RECORDS:
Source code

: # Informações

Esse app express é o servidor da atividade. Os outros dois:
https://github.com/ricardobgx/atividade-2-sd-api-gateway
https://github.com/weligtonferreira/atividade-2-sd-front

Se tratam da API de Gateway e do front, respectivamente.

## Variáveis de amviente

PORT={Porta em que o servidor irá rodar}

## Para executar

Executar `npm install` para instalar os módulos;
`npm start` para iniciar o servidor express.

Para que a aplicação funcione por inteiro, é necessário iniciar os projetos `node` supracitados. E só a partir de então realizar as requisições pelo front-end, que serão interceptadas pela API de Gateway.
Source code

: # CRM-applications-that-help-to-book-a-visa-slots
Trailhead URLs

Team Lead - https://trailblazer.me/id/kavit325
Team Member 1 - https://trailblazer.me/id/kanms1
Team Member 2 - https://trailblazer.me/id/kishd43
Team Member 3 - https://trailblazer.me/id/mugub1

WHAT NEEDS TO BE DONE: Please transcribe exactly the line containing "instalar os módulos;" and every line after it through the end of the records, and nothing else.

SOLVED EXERCISE:
Executar `npm install` para instalar os módulos;
`npm start` para iniciar o servidor express.

Para que a aplicação funcione por inteiro, é necessário iniciar os projetos `node` supracitados. E só a partir de então realizar as requisições pelo front-end, que serão interceptadas pela API de Gateway.
Source code

: # CRM-applications-that-help-to-book-a-visa-slots
Trailhead URLs

Team Lead - https://trailblazer.me/id/kavit325
Team Member 1 - https://trailblazer.me/id/kanms1
Team Member 2 - https://trailblazer.me/id/kishd43
Team Member 3 - https://trailblazer.me/id/mugub1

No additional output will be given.